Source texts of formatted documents
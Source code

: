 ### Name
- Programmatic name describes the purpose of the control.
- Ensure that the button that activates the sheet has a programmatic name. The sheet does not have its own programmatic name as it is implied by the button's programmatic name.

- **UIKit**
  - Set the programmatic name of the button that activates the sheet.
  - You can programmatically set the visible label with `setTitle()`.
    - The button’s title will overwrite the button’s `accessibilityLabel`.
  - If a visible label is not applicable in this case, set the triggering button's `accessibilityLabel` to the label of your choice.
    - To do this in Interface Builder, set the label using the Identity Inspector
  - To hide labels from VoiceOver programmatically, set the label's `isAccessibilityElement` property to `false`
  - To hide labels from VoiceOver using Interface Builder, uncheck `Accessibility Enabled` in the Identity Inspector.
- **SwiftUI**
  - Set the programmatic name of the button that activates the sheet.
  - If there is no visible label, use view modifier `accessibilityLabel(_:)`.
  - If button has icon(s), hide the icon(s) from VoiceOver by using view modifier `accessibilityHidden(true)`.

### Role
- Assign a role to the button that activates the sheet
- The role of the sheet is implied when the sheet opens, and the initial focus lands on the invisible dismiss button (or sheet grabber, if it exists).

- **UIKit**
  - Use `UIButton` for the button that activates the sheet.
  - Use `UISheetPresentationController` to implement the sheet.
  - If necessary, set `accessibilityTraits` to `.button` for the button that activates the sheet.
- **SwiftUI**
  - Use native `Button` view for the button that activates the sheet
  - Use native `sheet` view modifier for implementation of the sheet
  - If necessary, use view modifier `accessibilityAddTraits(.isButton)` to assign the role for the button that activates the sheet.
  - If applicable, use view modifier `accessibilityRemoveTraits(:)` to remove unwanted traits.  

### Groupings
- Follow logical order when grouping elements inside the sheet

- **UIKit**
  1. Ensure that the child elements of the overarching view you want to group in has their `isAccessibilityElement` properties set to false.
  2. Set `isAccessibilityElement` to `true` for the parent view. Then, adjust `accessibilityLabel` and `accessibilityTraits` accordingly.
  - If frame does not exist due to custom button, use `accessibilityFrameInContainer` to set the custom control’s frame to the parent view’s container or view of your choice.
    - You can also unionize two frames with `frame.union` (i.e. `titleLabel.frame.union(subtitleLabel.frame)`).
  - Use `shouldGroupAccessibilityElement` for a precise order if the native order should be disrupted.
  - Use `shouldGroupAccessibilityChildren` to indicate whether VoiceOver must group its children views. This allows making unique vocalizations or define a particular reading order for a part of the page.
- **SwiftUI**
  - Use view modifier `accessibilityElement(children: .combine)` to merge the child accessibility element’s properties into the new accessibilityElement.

---

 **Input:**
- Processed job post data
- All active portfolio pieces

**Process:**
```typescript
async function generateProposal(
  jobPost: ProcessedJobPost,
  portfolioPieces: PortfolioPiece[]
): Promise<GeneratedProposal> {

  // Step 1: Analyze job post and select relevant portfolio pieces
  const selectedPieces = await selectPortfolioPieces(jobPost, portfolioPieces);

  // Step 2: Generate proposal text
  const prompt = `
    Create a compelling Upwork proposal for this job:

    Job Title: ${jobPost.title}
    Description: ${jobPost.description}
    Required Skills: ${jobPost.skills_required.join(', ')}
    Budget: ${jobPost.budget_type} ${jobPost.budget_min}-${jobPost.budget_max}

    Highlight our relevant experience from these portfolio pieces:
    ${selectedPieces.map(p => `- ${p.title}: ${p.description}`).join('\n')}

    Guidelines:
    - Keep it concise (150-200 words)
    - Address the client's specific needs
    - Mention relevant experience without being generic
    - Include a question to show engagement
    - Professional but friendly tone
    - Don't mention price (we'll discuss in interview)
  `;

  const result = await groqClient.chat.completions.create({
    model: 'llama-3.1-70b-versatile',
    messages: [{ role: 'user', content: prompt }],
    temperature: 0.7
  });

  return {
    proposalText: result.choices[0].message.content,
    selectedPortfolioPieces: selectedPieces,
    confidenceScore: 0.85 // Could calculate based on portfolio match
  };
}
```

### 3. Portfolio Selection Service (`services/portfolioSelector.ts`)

==

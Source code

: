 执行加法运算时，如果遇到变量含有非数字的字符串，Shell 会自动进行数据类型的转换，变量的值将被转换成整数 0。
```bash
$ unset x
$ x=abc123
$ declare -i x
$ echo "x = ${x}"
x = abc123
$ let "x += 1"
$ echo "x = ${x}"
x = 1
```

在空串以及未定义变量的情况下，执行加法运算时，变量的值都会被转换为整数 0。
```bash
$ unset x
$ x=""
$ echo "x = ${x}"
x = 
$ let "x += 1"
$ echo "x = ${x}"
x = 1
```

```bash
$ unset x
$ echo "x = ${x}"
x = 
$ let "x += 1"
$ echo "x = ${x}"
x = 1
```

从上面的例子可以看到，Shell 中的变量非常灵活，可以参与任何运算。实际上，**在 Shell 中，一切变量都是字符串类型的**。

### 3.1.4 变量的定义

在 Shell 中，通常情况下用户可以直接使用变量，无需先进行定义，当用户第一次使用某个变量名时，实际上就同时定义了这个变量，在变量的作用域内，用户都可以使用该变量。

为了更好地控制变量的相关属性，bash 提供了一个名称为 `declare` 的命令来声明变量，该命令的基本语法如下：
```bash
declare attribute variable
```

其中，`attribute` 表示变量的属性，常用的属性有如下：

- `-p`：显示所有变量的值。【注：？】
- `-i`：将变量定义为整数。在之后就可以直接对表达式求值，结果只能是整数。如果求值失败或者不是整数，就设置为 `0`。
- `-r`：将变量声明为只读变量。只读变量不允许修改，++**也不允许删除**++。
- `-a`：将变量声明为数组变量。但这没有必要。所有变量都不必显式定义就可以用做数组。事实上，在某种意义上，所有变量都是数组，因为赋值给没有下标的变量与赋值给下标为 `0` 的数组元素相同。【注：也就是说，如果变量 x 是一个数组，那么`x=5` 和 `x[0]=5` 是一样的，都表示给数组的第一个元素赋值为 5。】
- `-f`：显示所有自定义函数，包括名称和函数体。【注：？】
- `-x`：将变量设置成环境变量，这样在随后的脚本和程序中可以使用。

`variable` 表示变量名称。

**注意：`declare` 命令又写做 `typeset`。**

--- Required action ---
Using the data above, repeat exactly the lines that begin at the line with "1. Ensure that" and end at the line with "- Use view modifier", both ends included.

--- Exercise response ---
  1. Ensure that the child elements of the overarching view you want to group in has their `isAccessibilityElement` properties set to false.
  2. Set `isAccessibilityElement` to `true` for the parent view. Then, adjust `accessibilityLabel` and `accessibilityTraits` accordingly.
  - If frame does not exist due to custom button, use `accessibilityFrameInContainer` to set the custom control’s frame to the parent view’s container or view of your choice.
    - You can also unionize two frames with `frame.union` (i.e. `titleLabel.frame.union(subtitleLabel.frame)`).
  - Use `shouldGroupAccessibilityElement` for a precise order if the native order should be disrupted.
  - Use `shouldGroupAccessibilityChildren` to indicate whether VoiceOver must group its children views. This allows making unique vocalizations or define a particular reading order for a part of the page.
- **SwiftUI**
  - Use view modifier `accessibilityElement(children: .combine)` to merge the child accessibility element’s properties into the new accessibilityElement.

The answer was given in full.